*PROBLEM DETAILS*
Repeat every record below exactly, omitting any pictures.

*RECORDS FOR PROCESSING*
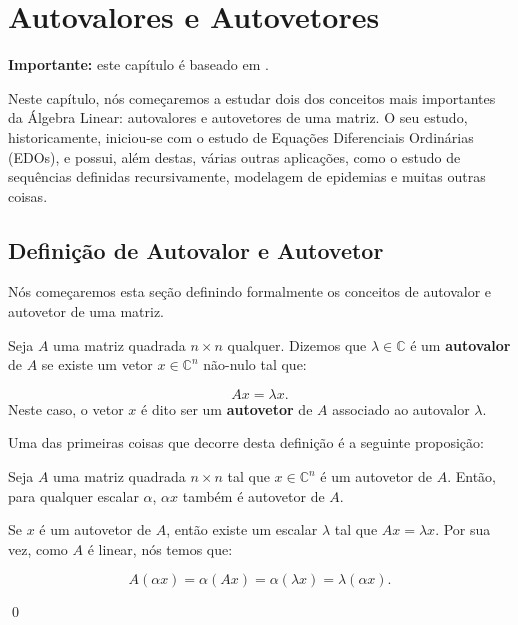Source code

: \chapter{Autovalores e Autovetores}
\label{cap:autovalores-e-autovetores}

\textbf{Importante:} este capítulo é baseado em \cite{slide7doyuri}.

Neste capítulo, nós começaremos a estudar dois dos conceitos mais importantes da Álgebra Linear: autovalores e autovetores de uma matriz. O seu estudo, historicamente, iniciou-se com o estudo de Equações Diferenciais Ordinárias (EDOs), e possui, além destas, várias outras aplicações, como o estudo de sequências definidas recursivamente, modelagem de epidemias e muitas outras coisas.

\section{Definição de Autovalor e Autovetor}

Nós começaremos esta seção definindo formalmente os conceitos de autovalor e autovetor de uma matriz.

\begin{Definition}
	Seja $A$ uma matriz quadrada $n\times n$ qualquer. Dizemos que $\lambda\in\mathbb{C}$ é um \textbf{autovalor} de $A$ se existe um vetor $x\in\mathbb{C}^n$ não-nulo tal que:
	
	$$
	Ax = \lambda x.
	$$
	Neste caso, o vetor $x$ é dito ser um \textbf{autovetor} de $A$ associado ao autovalor $\lambda$.
\end{Definition}

Uma das primeiras coisas que decorre desta definição é a seguinte proposição:

\begin{Proposition}
	Seja $A$ uma matriz quadrada $n\times n$ tal que $x\in\mathbb{C}^n$ é um autovetor de $A$. Então, para qualquer escalar $\alpha$, $\alpha x$ também é autovetor de $A$. 
\end{Proposition}

\begin{Proof}
	Se $x$ é um autovetor de $A$, então existe um escalar $\lambda$ tal que $Ax = \lambda x$. Por sua vez, como $A$ é linear, nós temos que:
	
	$$
	A(\alpha x) = \alpha(Ax) = \alpha(\lambda x) = \lambda(\alpha x).
	$$
	
	\qed
\end{Proof}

*EXERCISE ANSWER*
Source code

: \chapter{Autovalores e Autovetores}
\label{cap:autovalores-e-autovetores}

\textbf{Importante:} este capítulo é baseado em \cite{slide7doyuri}.

Neste capítulo, nós começaremos a estudar dois dos conceitos mais importantes da Álgebra Linear: autovalores e autovetores de uma matriz. O seu estudo, historicamente, iniciou-se com o estudo de Equações Diferenciais Ordinárias (EDOs), e possui, além destas, várias outras aplicações, como o estudo de sequências definidas recursivamente, modelagem de epidemias e muitas outras coisas.

\section{Definição de Autovalor e Autovetor}

Nós começaremos esta seção definindo formalmente os conceitos de autovalor e autovetor de uma matriz.

\begin{Definition}
	Seja $A$ uma matriz quadrada $n\times n$ qualquer. Dizemos que $\lambda\in\mathbb{C}$ é um \textbf{autovalor} de $A$ se existe um vetor $x\in\mathbb{C}^n$ não-nulo tal que:
	
	$$
	Ax = \lambda x.
	$$
	Neste caso, o vetor $x$ é dito ser um \textbf{autovetor} de $A$ associado ao autovalor $\lambda$.
\end{Definition}

Uma das primeiras coisas que decorre desta definição é a seguinte proposição:

\begin{Proposition}
	Seja $A$ uma matriz quadrada $n\times n$ tal que $x\in\mathbb{C}^n$ é um autovetor de $A$. Então, para qualquer escalar $\alpha$, $\alpha x$ também é autovetor de $A$. 
\end{Proposition}

\begin{Proof}
	Se $x$ é um autovetor de $A$, então existe um escalar $\lambda$ tal que $Ax = \lambda x$. Por sua vez, como $A$ é linear, nós temos que:
	
	$$
	A(\alpha x) = \alpha(Ax) = \alpha(\lambda x) = \lambda(\alpha x).
	$$
	
	\qed
\end{Proof}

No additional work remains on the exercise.